» **EXERCISE GOAL**: Report every line below that has the string "foreach" in it.

[Collected data entries]

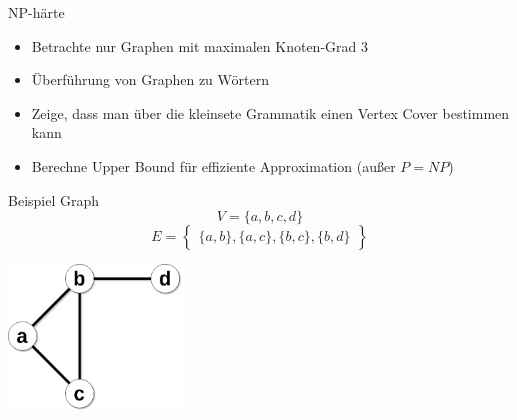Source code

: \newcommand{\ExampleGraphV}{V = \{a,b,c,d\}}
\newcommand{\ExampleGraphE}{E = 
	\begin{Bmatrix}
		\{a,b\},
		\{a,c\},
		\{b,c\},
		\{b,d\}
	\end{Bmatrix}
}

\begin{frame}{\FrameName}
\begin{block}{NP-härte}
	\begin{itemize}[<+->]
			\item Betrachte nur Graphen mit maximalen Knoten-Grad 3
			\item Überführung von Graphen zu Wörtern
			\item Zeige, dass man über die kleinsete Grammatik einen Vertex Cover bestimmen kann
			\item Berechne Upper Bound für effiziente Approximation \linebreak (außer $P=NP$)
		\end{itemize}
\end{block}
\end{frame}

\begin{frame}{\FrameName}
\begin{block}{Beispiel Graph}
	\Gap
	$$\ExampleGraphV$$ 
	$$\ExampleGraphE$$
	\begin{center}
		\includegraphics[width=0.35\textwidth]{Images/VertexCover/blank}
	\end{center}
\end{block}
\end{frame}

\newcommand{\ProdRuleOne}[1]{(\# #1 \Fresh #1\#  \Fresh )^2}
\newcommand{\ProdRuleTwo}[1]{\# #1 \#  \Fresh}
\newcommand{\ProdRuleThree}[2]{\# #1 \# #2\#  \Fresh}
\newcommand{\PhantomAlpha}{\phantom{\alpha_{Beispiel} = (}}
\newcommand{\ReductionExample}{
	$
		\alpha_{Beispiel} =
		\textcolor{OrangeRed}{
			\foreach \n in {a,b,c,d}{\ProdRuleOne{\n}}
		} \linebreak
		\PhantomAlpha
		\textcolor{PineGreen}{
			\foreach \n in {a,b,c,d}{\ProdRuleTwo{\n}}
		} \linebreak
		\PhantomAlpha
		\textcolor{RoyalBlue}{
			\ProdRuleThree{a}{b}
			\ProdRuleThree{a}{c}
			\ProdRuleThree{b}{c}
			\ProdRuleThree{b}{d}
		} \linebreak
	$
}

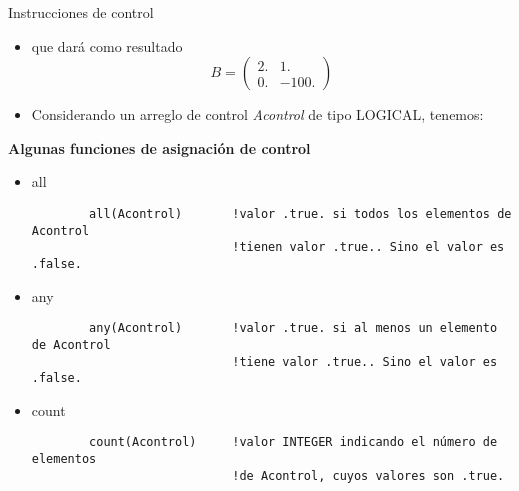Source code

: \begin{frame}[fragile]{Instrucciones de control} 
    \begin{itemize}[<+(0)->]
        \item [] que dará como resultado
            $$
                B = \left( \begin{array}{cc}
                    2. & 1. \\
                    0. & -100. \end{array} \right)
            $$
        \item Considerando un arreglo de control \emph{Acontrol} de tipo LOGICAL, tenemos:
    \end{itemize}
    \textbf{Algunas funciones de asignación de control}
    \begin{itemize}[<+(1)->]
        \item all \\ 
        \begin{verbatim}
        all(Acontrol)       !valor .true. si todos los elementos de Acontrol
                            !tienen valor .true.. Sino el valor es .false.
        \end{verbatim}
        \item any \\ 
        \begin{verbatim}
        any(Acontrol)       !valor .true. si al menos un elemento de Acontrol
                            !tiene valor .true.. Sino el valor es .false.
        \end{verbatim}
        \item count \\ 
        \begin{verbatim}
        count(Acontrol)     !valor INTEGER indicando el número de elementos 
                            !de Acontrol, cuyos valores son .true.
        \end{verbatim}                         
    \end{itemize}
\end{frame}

» **SOLUTION FOR THIS EXERCISE**:
			\foreach \n in {a,b,c,d}{\ProdRuleOne{\n}}
			\foreach \n in {a,b,c,d}{\ProdRuleTwo{\n}}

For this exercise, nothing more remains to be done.